May I please have every record restated word for word, with the images left out?
***** Supplied material *****
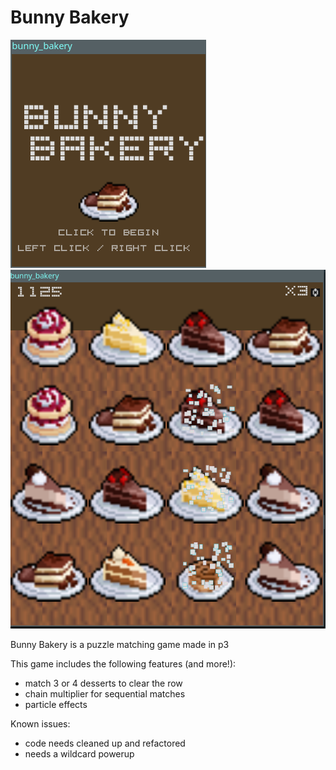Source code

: # Bunny Bakery
![Bunny Bakery in P3](https://github.com/vvixi/Games/blob/main/Bunny%20Bakery/assets/bunny_bakery_title.png "Puzzle Matching Game")
![Bunny Bakery in P3](https://github.com/vvixi/Games/blob/main/Bunny%20Bakery/assets/bunny_bakery_gameplay.png "Puzzle Matching Game")

Bunny Bakery is a puzzle matching game made in p3

This game includes the following features (and more!):
* match 3 or 4 desserts to clear the row
* chain multiplier for sequential matches
* particle effects

Known issues:
* code needs cleaned up and refactored
* needs a wildcard powerup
*****
--- Problem solution ---
Source code

: # Bunny Bakery
![Bunny Bakery in P3](https://github.com/vvixi/Games/blob/main/Bunny%20Bakery/assets/bunny_bakery_title.png "Puzzle Matching Game")
![Bunny Bakery in P3](https://github.com/vvixi/Games/blob/main/Bunny%20Bakery/assets/bunny_bakery_gameplay.png "Puzzle Matching Game")

Bunny Bakery is a puzzle matching game made in p3

This game includes the following features (and more!):
* match 3 or 4 desserts to clear the row
* chain multiplier for sequential matches
* particle effects

Known issues:
* code needs cleaned up and refactored
* needs a wildcard powerup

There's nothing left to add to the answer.